What to work on —
Two lines in the data below mark the range: the one with "Date: 2022-02-28T21:00:00" and the one with "Welcome to the". Return both, along with every line between them, exactly.
[Record extracts]
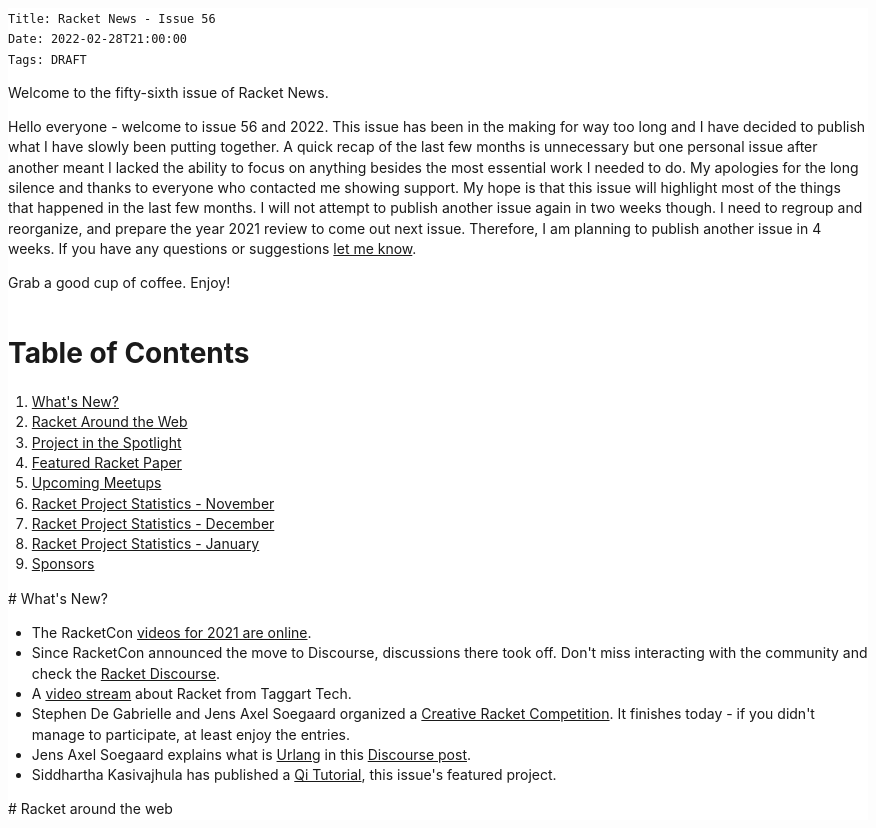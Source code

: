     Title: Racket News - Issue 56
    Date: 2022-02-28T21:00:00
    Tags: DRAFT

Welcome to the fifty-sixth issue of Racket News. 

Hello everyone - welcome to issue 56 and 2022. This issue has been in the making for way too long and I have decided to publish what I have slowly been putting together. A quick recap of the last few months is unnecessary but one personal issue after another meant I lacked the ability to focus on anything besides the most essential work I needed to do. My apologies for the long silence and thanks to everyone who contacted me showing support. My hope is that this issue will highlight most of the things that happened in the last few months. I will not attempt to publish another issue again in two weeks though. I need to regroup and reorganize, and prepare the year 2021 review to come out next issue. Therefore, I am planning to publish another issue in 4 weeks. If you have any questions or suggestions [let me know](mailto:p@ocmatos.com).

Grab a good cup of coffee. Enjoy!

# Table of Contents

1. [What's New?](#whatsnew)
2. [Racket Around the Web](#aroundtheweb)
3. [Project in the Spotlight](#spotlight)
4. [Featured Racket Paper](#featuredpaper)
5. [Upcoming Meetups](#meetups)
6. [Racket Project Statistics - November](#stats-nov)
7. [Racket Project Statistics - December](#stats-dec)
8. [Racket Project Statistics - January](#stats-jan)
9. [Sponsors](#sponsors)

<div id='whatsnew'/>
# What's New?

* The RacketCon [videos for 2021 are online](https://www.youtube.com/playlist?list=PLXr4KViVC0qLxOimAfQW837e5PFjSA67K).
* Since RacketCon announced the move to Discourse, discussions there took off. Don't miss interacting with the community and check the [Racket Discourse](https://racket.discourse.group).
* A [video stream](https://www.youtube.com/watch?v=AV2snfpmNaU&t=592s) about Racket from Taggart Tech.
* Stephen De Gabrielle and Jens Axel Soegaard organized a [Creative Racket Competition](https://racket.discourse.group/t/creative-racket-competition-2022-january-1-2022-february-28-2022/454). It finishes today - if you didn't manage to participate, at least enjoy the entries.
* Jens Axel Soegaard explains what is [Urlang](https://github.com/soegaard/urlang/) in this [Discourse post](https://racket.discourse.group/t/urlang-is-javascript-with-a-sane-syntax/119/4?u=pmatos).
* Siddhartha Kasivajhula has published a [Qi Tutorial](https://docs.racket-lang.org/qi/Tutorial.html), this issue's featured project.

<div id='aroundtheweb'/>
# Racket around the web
[/Record extracts]
Task output —
    Date: 2022-02-28T21:00:00
    Tags: DRAFT

Welcome to the fifty-sixth issue of Racket News. 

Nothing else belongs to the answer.